Collected data
_ _ _ _ _
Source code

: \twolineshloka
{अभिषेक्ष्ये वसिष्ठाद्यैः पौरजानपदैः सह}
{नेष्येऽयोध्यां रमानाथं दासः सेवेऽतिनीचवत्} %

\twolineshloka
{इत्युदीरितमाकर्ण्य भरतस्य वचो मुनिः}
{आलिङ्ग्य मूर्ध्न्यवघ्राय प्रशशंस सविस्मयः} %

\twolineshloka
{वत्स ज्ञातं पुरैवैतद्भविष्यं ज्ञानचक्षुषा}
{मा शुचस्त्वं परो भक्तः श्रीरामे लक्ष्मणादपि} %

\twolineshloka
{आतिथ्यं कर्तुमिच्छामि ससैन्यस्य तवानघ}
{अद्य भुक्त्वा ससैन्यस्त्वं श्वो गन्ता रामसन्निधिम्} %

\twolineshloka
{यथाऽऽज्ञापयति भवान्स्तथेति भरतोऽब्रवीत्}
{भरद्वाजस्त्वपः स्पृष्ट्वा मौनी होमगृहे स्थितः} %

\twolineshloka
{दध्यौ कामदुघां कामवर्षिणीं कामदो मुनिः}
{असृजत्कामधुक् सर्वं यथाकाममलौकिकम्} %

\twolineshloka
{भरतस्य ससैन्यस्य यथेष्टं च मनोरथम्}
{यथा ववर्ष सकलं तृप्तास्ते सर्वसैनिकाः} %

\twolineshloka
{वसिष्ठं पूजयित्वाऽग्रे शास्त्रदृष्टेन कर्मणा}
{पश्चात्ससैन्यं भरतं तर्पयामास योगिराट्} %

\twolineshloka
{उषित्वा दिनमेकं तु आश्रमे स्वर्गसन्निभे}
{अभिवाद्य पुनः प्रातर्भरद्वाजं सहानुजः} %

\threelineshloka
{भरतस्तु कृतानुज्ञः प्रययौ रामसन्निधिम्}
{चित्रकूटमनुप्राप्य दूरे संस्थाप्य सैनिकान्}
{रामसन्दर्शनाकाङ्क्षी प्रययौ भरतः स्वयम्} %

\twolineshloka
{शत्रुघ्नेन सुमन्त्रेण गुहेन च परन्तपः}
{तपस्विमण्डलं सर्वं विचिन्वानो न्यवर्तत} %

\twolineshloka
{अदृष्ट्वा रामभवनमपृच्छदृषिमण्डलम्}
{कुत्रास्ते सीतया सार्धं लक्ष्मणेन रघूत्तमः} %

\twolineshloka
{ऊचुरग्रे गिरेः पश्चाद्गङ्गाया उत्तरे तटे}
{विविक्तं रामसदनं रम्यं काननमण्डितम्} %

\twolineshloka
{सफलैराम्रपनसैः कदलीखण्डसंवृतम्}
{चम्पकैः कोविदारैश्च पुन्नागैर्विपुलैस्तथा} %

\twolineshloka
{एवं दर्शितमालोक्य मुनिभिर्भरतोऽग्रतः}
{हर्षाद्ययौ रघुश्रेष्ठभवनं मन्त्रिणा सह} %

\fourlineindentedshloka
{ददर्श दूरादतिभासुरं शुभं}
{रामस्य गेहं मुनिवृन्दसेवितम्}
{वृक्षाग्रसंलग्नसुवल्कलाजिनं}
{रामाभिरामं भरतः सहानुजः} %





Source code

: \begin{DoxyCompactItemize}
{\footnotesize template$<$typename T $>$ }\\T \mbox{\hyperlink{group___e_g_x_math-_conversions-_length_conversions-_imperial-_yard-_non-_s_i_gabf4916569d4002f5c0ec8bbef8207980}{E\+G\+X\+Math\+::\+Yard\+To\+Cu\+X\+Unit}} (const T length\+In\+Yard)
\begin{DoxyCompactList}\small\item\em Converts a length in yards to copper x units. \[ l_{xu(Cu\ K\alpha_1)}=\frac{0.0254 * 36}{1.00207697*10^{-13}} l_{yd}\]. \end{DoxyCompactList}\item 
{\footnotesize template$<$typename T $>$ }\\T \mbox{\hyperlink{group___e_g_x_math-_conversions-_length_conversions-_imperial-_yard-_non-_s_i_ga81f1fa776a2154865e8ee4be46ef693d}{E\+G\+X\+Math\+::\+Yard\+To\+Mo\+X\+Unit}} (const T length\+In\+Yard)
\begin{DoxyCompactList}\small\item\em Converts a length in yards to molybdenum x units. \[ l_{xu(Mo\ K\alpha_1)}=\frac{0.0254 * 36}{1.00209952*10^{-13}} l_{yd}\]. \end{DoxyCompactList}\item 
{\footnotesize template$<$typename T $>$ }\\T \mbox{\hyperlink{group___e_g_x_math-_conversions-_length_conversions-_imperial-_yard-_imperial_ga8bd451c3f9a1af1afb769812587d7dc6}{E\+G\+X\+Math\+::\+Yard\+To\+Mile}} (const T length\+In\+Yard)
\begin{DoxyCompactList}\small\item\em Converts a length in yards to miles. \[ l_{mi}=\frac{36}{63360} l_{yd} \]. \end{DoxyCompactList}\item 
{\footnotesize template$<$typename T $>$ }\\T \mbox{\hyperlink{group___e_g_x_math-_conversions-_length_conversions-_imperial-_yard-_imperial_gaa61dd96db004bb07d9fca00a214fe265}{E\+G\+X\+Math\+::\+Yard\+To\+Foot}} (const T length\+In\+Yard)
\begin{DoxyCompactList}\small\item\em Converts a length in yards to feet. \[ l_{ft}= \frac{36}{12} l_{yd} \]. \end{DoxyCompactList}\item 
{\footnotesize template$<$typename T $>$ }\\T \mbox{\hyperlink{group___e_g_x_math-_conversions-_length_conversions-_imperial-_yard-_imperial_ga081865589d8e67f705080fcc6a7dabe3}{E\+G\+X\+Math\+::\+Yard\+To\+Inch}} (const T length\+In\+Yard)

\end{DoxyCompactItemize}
_ _ _ _ _
## Aim of the task
In the entries above, find lines with "small" and copy each.

## Solution to the problem
\begin{DoxyCompactList}\small\item\em Converts a length in yards to copper x units. \[ l_{xu(Cu\ K\alpha_1)}=\frac{0.0254 * 36}{1.00207697*10^{-13}} l_{yd}\]. \end{DoxyCompactList}\item 
\begin{DoxyCompactList}\small\item\em Converts a length in yards to molybdenum x units. \[ l_{xu(Mo\ K\alpha_1)}=\frac{0.0254 * 36}{1.00209952*10^{-13}} l_{yd}\]. \end{DoxyCompactList}\item 
\begin{DoxyCompactList}\small\item\em Converts a length in yards to miles. \[ l_{mi}=\frac{36}{63360} l_{yd} \]. \end{DoxyCompactList}\item 
\begin{DoxyCompactList}\small\item\em Converts a length in yards to feet. \[ l_{ft}= \frac{36}{12} l_{yd} \]. \end{DoxyCompactList}\item 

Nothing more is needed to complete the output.